Terminations and compensation changes at Holacracy One

Ever since I read Brian Robertson’s book five years ago, one of my deepest qualms with Holacracy has been the gap it created around People practices such as performance management, compensation changes, and terminations.
Five years ago, I wrote:
Dealing with “human spaces” problems such as hiring/firing, compensation, growth, etc. is not part of the Holacracy “operating systems” but mere “add-ons/apps” that each business should figure out on its own, once they adopt Holacracy. Yet at the same time, it’s been acknowledged that Holacracy is at odds with traditional “human spaces” solutions, and the friction between the two is a key cause for some companies attempting to adopt Holacracy but failing to successfully do so.
To use the “Holacracy as an Operating System” metaphor which Robertson introduced in his book: he created a new OS that’s incompatible with the existing apps (manager-led people practices) and launched it without an ecosystem of compatible apps. Only radical early adopters would switch to a new OS without an ecosystem of compatible apps already in place, which sadly, not only slowed down Holacracy’s adoption but also made it the target of very valid critique.
Since then, I’ve learned to look at Holacracy less as a monolithic dogma and more as a source of inspiration for several potent building blocks for designing more human organizations. Top of which are the “OS Kernel”, the Holacracy Constitution, a compelling alternative to CEO/founder dictatorship for governing organizational power; and variations of the Integrative Decision Making process for more effective decision-making.
While those are important pieces of the larger puzzle, it is still missing the key pieces of people practices and will not be complete without them.
Robertson has softened up over the years too. When I heard him speak last year, he had a growing appreciation for the human aspect of the organization and for the need to cultivate not just “role” but also “sole”.
In a series of blog posts published earlier this summer, he outlined how his Holacracy-run company, Holacracy One, handles two of the most challenging people practices in any organization — terminations and compensation changes:
A self-directed compensation system
The processes are also covered in detail in the company’s governance system, GlassFrog.
Termination process (Partnership Review)
Roles:
- Partner — the person whose affiliation with the organization is being reviewed.
- Partnership Assessor — responsible for assessing Partners for continued partnership during scheduled Partnership Reviews.
Process:
- New Partners automatically go through a Partnership Review after three, six, and twelve months of tenure. Any Partner can request a Partnership Review for another Partner.
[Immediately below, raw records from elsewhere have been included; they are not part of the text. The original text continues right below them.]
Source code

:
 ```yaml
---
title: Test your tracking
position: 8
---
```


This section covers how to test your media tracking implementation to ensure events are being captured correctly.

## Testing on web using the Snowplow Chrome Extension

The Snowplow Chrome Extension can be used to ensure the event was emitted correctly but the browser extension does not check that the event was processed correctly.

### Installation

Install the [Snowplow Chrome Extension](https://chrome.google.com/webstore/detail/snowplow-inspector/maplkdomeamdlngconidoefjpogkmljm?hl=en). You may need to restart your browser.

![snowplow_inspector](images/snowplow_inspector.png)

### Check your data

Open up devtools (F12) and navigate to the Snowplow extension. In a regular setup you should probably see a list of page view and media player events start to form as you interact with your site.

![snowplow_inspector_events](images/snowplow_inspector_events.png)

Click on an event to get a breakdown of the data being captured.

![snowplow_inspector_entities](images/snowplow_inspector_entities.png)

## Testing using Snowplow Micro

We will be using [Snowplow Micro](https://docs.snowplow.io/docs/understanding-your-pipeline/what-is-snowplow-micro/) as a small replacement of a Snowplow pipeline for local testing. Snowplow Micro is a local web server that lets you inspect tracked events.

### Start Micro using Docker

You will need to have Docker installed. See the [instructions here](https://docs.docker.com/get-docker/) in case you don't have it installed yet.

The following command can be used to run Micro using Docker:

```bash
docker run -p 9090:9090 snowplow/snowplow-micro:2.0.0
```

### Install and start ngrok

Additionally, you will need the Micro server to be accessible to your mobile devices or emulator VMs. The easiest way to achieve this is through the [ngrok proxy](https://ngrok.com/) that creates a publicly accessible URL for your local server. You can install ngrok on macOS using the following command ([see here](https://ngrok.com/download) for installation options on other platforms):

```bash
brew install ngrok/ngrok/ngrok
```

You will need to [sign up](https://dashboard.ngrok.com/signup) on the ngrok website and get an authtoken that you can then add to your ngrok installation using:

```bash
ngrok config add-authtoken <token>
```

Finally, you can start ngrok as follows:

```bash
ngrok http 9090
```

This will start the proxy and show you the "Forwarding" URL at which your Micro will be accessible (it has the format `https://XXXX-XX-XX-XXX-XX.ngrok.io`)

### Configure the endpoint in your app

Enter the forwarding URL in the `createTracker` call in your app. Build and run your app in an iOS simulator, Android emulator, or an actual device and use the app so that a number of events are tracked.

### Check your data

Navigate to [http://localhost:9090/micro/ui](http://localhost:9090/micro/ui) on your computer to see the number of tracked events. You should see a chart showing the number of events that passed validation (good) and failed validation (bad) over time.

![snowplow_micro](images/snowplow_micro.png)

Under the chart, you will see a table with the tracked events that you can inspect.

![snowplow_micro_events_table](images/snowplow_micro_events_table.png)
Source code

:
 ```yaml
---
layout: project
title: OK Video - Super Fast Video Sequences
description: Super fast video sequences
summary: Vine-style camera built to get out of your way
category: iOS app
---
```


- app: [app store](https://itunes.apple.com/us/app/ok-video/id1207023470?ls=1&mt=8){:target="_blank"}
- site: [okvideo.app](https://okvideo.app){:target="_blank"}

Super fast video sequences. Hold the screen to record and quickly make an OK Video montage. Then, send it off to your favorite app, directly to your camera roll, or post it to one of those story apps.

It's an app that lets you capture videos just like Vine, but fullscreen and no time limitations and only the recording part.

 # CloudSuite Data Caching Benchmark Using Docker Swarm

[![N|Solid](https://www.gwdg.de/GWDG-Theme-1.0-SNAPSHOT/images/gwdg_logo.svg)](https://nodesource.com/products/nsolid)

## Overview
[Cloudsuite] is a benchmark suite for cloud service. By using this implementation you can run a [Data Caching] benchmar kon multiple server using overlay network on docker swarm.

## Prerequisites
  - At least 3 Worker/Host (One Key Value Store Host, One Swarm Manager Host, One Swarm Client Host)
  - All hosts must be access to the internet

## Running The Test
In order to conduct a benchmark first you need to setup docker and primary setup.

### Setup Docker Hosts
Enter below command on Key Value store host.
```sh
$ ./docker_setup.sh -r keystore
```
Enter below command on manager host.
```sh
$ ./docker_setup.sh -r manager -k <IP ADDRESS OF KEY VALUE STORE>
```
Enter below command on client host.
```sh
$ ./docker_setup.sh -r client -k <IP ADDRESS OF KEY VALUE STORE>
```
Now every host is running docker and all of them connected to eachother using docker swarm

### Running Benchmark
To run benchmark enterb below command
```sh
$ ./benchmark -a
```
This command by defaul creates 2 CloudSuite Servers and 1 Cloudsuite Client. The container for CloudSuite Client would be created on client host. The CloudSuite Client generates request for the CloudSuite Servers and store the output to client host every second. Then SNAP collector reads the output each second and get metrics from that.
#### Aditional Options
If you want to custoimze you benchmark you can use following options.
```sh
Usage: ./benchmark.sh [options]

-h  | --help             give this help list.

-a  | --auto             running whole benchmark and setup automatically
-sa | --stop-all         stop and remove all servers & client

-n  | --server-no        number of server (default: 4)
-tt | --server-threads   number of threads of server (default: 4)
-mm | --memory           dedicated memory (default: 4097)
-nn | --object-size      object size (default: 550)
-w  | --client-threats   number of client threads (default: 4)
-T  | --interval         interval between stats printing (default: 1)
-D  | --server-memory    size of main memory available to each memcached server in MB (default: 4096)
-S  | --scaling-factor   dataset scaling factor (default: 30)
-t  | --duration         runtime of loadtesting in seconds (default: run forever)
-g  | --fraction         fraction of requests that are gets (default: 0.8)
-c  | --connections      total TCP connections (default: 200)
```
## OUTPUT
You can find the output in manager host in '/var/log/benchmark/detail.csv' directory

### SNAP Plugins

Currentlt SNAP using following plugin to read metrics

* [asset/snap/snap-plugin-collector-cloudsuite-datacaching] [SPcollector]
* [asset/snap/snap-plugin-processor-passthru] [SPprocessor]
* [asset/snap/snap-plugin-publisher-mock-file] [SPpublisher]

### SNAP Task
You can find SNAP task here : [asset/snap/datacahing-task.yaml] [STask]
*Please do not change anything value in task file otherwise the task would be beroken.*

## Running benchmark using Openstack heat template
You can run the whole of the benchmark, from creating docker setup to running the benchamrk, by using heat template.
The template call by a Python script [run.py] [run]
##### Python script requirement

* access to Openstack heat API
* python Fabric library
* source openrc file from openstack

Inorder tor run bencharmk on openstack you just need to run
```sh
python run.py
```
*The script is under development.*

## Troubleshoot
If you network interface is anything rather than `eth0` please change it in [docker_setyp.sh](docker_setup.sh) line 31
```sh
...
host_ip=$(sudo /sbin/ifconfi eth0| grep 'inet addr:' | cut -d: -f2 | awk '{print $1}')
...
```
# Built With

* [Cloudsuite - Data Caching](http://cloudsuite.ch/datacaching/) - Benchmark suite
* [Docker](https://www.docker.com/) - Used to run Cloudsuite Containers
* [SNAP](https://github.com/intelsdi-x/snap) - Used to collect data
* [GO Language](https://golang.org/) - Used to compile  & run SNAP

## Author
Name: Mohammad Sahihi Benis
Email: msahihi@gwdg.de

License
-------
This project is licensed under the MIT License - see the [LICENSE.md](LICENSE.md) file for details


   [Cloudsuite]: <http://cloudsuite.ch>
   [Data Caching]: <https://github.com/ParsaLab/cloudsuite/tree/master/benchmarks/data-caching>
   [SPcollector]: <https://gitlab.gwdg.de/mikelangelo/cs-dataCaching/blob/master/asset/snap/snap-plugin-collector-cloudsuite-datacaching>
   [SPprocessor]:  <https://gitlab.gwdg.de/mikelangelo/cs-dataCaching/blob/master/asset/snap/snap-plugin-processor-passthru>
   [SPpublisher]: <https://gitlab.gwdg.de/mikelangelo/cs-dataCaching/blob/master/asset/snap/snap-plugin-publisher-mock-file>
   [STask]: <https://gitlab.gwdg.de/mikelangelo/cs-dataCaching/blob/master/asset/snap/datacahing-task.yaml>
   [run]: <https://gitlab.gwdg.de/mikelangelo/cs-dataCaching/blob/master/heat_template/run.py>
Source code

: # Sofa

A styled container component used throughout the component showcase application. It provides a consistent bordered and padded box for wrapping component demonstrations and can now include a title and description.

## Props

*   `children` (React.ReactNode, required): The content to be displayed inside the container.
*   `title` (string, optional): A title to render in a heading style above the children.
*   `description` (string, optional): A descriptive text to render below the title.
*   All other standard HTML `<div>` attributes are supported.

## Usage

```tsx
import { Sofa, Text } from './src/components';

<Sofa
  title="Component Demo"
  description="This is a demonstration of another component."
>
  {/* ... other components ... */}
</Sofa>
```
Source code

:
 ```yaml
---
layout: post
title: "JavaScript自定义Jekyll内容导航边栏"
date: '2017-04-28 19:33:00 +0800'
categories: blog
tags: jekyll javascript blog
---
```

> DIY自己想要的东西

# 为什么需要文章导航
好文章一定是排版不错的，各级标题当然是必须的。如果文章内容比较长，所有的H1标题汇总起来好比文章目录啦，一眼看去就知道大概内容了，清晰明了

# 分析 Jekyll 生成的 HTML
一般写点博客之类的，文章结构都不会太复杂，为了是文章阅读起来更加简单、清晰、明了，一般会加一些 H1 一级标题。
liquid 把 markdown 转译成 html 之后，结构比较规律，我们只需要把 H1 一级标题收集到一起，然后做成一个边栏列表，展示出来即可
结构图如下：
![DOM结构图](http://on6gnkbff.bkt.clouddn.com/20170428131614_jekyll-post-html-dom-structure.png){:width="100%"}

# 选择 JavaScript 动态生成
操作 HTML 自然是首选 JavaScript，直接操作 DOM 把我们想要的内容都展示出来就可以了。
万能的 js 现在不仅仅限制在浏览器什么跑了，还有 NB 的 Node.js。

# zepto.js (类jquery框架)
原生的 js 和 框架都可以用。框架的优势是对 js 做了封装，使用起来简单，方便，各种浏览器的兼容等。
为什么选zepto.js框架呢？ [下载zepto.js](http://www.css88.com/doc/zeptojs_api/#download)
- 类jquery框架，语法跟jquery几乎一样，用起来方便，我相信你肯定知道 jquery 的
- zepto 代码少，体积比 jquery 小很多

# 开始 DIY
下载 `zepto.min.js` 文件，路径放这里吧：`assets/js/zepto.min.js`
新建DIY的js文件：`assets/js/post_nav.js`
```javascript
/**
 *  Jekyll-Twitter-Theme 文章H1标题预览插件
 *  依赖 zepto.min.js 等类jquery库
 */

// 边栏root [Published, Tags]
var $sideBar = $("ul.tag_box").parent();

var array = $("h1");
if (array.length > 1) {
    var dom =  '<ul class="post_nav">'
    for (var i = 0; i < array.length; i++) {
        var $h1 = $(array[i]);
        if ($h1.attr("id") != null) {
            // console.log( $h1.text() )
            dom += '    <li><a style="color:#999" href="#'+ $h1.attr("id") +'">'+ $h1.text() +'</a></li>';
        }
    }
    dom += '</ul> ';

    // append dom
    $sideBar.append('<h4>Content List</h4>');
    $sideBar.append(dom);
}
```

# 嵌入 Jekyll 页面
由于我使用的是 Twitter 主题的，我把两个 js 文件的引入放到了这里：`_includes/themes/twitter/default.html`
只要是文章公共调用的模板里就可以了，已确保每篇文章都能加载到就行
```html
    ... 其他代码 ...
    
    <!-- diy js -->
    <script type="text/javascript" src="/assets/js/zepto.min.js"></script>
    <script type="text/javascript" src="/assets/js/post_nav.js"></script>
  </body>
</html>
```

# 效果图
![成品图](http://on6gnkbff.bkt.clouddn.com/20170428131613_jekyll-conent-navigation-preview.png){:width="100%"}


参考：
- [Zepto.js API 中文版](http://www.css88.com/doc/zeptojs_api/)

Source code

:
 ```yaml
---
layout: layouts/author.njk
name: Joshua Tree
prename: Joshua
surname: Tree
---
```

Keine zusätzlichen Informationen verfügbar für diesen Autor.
- All Partnership Assessors must participate in the review or waive their right to attend. They can also invite additional Partners to attend, as long as no other Partnership Assessor objects.
- After sharing the context for the review (the reason it was called) participants vote (advocate for / neutral / against) on the following prompt: “knowing what I know now, if this partner weren’t already in the partnership, I would invite the reviewed partner into the partnership again now with their current relationship terms”. If the vote is not unanimous the Partnership Assessors explain their votes, discuss the matter and vote again.
- To remain in the company, a Partner must have more “advocate” than “against” votes and at least one “advocate” vote.
- If the decision led to a negative outcome, the Partner is notified and has three days to decide whether they want to accept the outcome or discuss it with the Partnership Assessors. If they opt for the latter, they have two weeks to have those discussions and decide whether to request a do-over.
- The outcome of a do-over Partnership Review is immediate and final. A negative outcome kicks-off the Partner offboarding process.
Compensation change process (Compensation Review)
Roles:
- Partner — the person requesting the compensation change.
- Compensation Architect — responsible for designing, implementing, and evolving the organization’s overall systems and related processes for determining Partner compensation. As well as defining and publishing the organization’s possible compensation tiers, along with general criteria to guide others in assessing placements within it.
- Compensation Guardians– responsible for assessing proposals for compensation placements against other existing placements, and against the general guidance published by the Compensation Architect.
Process:
- Impact write up: The Partner submits a write-up of (a) the skills and other capacities with which they contribute most of their value to the organization, and (b) any constraints or weaknesses that limit the value those skills and capacities would otherwise be able to add. Part (a) can be written by someone else (after obtaining the Partner’s permission), but part (b) must be written by the Partner. All Compensation Guardians with relevant focus must confirm that the write-up is materially complete and accurate.
- New compensation level proposal: The Partner submits a proposal for a new compensation level, using one of the allowed levels defined by the Compensation Architect. The proposal outlines arguments for and against the change, and an assertion that the author thinks that granting the new level is the right decision for the organization all things considered. The proposal can also be authored and submitted on behalf of a different Partner.
- Compensation Review: The proposer schedules a “Compensation Review” meeting with all relevant Compensation Guardians. Compensation Guardians can waive their right to attend, as well as invite additional Partners to attend, as long as no other Compensation Guardian objects. The Compensation Review follows the same structure as the Partnership Review (above) with a modified prompt: “If this person didn’t already work here, would you advocate for hiring them again at their proposed new compensation level?”. To be approved, a proposal needs more people advocating for it than against it, and at least one positive advocate.